### What you should do
The lines below are to be quoted exactly, from the first through the one that contains "For a formal".

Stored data
• • • • •
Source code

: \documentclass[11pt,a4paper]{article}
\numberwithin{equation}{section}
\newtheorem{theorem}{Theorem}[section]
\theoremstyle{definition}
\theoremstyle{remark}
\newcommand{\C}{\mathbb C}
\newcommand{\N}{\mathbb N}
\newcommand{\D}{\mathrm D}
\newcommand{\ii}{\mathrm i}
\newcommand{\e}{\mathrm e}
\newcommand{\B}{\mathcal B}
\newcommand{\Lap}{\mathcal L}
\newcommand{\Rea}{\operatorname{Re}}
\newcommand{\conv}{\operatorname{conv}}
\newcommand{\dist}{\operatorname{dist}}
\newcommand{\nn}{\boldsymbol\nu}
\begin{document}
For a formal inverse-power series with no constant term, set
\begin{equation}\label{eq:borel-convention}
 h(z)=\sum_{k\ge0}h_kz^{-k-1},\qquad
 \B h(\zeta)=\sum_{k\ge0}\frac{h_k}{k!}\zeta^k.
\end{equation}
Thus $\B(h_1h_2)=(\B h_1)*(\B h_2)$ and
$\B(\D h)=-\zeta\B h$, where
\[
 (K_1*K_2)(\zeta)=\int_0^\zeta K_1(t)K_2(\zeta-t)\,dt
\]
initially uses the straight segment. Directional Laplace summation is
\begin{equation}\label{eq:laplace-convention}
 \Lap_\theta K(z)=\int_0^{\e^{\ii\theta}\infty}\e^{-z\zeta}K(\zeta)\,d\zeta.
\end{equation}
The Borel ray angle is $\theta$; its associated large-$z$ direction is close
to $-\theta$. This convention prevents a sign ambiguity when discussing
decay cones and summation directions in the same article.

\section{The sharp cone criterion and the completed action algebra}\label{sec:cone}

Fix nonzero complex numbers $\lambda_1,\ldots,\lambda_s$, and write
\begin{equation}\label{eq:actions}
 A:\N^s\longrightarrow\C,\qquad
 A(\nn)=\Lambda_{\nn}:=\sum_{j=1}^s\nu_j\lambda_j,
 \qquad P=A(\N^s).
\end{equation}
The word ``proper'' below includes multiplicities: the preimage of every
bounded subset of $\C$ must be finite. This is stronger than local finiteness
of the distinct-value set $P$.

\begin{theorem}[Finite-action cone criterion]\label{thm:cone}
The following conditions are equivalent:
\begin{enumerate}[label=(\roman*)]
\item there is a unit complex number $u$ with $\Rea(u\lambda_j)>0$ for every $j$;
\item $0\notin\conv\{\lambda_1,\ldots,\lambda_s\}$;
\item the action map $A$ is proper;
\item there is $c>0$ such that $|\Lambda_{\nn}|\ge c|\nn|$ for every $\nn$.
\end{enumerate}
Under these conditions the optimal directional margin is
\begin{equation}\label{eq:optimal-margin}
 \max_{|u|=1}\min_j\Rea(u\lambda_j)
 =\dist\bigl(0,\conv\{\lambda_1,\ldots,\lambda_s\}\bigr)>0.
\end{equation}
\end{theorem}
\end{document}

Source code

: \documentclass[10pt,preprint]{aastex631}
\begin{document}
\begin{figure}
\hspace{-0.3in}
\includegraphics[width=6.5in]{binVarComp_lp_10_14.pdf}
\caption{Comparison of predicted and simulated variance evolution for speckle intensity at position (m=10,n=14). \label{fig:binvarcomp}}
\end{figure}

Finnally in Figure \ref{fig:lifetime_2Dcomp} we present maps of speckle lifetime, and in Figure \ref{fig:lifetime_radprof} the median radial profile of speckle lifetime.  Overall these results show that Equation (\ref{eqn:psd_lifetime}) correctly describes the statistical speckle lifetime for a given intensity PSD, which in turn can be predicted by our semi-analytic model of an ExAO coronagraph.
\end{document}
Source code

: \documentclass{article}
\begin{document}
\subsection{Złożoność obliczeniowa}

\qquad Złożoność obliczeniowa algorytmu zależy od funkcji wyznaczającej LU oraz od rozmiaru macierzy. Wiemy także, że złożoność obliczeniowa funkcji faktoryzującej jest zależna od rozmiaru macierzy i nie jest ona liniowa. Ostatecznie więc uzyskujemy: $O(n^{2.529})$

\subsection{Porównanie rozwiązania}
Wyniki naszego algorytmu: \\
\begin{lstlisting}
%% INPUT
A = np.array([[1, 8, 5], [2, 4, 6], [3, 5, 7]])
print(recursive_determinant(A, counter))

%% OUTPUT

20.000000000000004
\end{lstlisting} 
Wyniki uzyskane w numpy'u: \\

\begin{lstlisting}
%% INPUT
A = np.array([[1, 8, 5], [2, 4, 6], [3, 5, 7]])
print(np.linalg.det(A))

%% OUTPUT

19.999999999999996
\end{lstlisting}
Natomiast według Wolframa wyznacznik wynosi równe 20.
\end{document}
• • • • •
### Written response
Source code

: \documentclass[11pt,a4paper]{article}
\numberwithin{equation}{section}
\newtheorem{theorem}{Theorem}[section]
\theoremstyle{definition}
\theoremstyle{remark}
\newcommand{\C}{\mathbb C}
\newcommand{\N}{\mathbb N}
\newcommand{\D}{\mathrm D}
\newcommand{\ii}{\mathrm i}
\newcommand{\e}{\mathrm e}
\newcommand{\B}{\mathcal B}
\newcommand{\Lap}{\mathcal L}
\newcommand{\Rea}{\operatorname{Re}}
\newcommand{\conv}{\operatorname{conv}}
\newcommand{\dist}{\operatorname{dist}}
\newcommand{\nn}{\boldsymbol\nu}
\begin{document}
For a formal inverse-power series with no constant term, set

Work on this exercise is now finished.